M. Nejade a eu bien du mérite d’aller au bout, car ce texte n’était pas destiné, au départ, à une publication grand public, mais à dire en 15 mn devant un public restreint de gens avertis pourquoi Respublica pense que les plans A ou B sont illusoires et propose, par dérision, un plan C, qui n’en est pas vraiment un puisque il se réduit essentiellement à l’impératif de penser l’après-implosion de l’euro et de l’UE. Ce texte est en fait un résumé de quatre conférences que j’ai tenues cet hiver à l’Université populaire de Bordeaux, et je prévois de rédiger prochainement une petite brochure qui développera tout cela pour un public plus large.

Quant à mon déterminisme économique, il n’est pas aussi mécanique que vous semblez le penser, il est modulé par la lutte des classes, en fonction de l’histoire du pays, de la culture politique et sociale, etc., mais il reste déterminant « en dernière instance ». C’est pour produire les conditions matérielles de leur vie que les hommes ont fait société (comme toute espèce d’animal) et l’économie telle que je la conçois s’occupe de penser ces conditions et leur histoire. Ainsi, j’ai bien précisé, me semble-t-il, que lorsque les gains de productivité le permettent, la marche de la société peut prendre un cours déterminé par une action politique et syndicale offensive, avec la conquête des avantages de la protection sociale ou des services publics, etc. En revanche, en situation de crise structurelle, les luttes ne peuvent plus être que défensives, c’est une réalité incontournable, et ne pas en prendre conscience affaiblit le mouvement social.

De même, on ne luttera pas efficacement contre les phénomènes environnementaux et écologiques si on ne comprend pas qu’ils sont la conséquence de la croissance économique comme conséquence du productivisme, certes, mais lui-même étant la conséquence de l’impératif d’accumulation du capital, sans laquelle les capitalistes et leurs sbires ne pourraient pas se reproduire, au sens de continuer d’exister en tant que classe sociale profitant du système.

De même, « la compétition et les guerres et confrontations entre les capitalistes eux-mêmes » sont déterminées par l’économie : le capitalisme porte la guerre comme la nuée porte l’orage (Jaurès) parce que la logique économique et monétaire du système capitaliste impose à tout pays capitaliste, par la contrainte extérieure, de chercher à dominer ses « partenaires » ; ça s’appelle l’impérialisme.

C’est l’ignorance de cette réalité matérialiste qui, selon moi, conduit à des propositions de Plan A ou B, totalement illusoires.
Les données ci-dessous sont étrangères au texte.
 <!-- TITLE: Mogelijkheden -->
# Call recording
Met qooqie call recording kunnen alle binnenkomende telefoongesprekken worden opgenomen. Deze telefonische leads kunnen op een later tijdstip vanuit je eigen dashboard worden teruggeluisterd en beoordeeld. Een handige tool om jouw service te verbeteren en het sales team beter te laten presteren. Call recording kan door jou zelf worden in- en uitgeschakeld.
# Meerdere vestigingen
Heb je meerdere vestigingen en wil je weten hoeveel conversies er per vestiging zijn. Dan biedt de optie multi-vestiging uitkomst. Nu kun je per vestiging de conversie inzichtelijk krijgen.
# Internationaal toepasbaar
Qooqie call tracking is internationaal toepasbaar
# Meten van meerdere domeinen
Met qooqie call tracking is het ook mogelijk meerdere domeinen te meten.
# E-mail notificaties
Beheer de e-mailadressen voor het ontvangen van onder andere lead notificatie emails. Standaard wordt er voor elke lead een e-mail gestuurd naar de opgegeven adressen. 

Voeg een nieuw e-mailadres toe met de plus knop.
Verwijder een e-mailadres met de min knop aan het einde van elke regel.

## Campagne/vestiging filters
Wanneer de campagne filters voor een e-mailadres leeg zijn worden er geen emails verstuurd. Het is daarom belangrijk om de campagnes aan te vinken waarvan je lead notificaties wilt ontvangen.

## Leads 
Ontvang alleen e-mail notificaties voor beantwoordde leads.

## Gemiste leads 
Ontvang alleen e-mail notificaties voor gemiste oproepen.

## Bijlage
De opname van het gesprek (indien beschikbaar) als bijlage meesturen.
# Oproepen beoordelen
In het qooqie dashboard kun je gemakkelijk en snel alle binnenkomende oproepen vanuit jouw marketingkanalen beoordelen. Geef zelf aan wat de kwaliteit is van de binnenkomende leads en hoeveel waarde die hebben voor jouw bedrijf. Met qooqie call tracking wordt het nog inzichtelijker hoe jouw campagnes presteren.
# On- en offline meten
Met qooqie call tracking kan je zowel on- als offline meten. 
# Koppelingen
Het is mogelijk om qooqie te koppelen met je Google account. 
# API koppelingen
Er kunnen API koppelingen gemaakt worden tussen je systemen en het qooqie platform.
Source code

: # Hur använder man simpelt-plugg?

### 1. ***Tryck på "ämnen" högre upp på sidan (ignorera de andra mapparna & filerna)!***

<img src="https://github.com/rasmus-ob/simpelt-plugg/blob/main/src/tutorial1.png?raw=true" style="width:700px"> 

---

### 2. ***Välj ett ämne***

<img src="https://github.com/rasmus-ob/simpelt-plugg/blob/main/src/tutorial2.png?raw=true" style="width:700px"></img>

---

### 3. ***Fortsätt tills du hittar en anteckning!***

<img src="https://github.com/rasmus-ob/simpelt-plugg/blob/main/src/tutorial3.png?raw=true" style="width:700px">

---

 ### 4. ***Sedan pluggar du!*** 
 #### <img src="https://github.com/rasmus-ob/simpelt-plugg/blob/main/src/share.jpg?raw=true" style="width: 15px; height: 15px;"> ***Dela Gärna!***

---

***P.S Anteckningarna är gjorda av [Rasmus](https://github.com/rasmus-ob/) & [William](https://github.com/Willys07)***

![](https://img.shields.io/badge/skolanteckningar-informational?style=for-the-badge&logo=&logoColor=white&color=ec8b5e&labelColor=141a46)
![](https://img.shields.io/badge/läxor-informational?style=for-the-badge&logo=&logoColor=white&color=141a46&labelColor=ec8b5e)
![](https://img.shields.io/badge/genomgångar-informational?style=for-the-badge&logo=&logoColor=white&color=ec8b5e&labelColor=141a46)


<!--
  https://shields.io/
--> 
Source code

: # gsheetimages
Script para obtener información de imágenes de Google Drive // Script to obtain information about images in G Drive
D’inspiration globalement keynésienne, elles sont faites par des économistes anti-marxistes (pour quelle qu’en soit la raison) qui ne font que faire croire que l’austérité est une simple affaire de mauvaise politique et que la prise du pouvoir politique permettra d’en faire une bonne. C’est ce qu’ont cru les Grecs en votant pour Tsipras, en février, et j’avais aussitôt affirmé qu’en juin il ne renverserait pas la table, comme beaucoup le claironnaient, mais qu’il passerait dessous.

Dernier point, la monnaie : c’est une question fort complexe, plus encore que celle de l’amour, disait Disraeli (premier ministre de Victoria), et la résoudre c’est résoudre celle du type de société. Car la monnaie est la forme liquide du capital, elle est nécessairement gérée par l’État, donc nationale et expression des rapports entre nations. Une nation souveraine a sa monnaie, une nation dominée peut avoir sa monnaie nationale, mais ce sera une monnaie dominée, via l’organisation du système monétaire international, monnaie commune ou monnaie unique étant des mécanismes d’insertion de la monnaie nationale dans le système international.